WOODLAND – Woodland city officials Monday updated Southwest Washington Congresswoman Jaime Herrera Beutler on a stalled project to update an intersection along Interstate 5 and pitched it as a candidate for federal funding.
The project is currently at a standstill, like the traffic that often backs up entering the city at the Exit 21 off-ramp. The interchange at the south end of town handles traffic entering and exiting Interstate 5 at State Route 503, which is heavily congested, especially during the weekday rush hour.
As the city of Woodland and areas nearby in Cowlitz and Clark counties continue to grow, Woodland Mayor Will Finn said the intersection is the city’s “biggest headache.”
Finn said the city reached out to the Congresswoman a few weeks ago after learning the House brought back earmarks, which would allow lawmakers to request funds for projects in their home districts or states.
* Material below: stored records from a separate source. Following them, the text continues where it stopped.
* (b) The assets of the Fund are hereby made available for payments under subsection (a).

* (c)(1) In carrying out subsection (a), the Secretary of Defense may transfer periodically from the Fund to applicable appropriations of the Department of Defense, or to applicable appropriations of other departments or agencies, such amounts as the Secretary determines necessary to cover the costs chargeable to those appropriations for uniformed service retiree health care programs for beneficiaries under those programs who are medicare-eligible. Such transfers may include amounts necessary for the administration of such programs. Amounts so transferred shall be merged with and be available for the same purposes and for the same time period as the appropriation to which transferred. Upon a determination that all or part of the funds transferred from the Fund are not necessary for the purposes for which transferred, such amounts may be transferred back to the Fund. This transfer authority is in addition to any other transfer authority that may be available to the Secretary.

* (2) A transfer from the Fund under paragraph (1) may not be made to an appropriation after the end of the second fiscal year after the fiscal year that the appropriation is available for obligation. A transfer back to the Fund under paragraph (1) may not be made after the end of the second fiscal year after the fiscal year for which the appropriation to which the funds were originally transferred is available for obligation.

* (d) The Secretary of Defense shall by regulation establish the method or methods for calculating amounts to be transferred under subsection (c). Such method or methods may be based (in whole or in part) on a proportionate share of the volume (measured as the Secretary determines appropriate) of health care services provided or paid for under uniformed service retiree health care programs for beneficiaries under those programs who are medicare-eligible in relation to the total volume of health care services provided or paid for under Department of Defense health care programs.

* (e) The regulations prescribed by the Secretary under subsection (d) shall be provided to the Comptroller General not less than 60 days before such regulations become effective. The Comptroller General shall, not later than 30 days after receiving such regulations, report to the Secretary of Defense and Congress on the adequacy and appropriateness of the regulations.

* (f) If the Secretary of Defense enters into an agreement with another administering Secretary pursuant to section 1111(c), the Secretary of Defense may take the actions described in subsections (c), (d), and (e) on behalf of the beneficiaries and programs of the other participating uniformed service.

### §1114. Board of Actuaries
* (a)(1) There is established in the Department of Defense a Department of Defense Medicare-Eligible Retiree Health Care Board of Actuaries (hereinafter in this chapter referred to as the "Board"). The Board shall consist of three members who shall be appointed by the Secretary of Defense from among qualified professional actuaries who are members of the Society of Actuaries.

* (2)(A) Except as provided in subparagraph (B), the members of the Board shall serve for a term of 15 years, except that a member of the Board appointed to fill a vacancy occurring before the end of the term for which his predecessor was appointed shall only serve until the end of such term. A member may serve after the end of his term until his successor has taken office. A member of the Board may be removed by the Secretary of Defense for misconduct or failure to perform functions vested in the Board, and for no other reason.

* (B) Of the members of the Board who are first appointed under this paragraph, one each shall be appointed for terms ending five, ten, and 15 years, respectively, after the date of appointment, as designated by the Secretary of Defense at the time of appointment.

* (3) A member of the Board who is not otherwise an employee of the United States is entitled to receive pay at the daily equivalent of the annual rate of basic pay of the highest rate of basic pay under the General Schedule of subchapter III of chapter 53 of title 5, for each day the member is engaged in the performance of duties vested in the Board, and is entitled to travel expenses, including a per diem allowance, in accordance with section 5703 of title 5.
“It got us excited because it’s another avenue we could explore,” Finn said.
Herrera Beutler said Monday even without the area’s growth, the improvements are needed. But she said she doesn’t know how much funding will be available or when.
The congresswoman serves on the House Appropriations Committee but said she doesn’t have as much of a “looking glass” into the procedure because Democrats control the House. Herrera Beutler said she has good relationships with other members on both sides of the aisle but “I would be excited if we saw any funding by the end of the year.”
A study by engineering consultant Kittelson and Associates in 2020 proposed two types of designs to reduce congestion: Reconfiguring the traffic lights and intersections or building three new roundabouts.
Both concepts improve traffic flow, particularly for the Exit 21 northbound off-ramp, according to the study. The designs also have the same estimated price tag of about $13 million to $15 million.
The Woodland City Council in November approved moving forward with designing the option to update traffic signals.
Public Works Director Tracy Coleman said the city needs about $400,000 to $450,000 to pay for the 30 percent engineering designs for both options. Designing both at the same time will help the city save time and money if the signal option doesn’t work out, she said.
Woodland has about $1 million from WSDOT and the Cowlitz Wahkiakum Council of Governments it can spend on the project. But Coleman said the city can’t use the money for the 30 percent designs because if construction doesn’t start within two years of spending, the city will have to pay the money back.
“The bottom line is we’re looking for funding for the overall project cost, so then we can use the $1 million match we have committed and won’t have to pay it back,” she said.
Finn said the city has taken the project as far as it can without more funding from another source.
“We’re thankful the congresswoman took time to come into Woodland and listen to us pitch our idea,” he said. “We’re just trying to let her know and let the community know this is still an option for us. It’s No. 1 on our list to fix.”
Herrera Beutler told the city any letters or other written documentation supporting the project from the city council, chamber of commerce or other community organizations would help the project’s chances of receiving federal funding.
“The goal is to show everybody how this money would be allocated,” she said.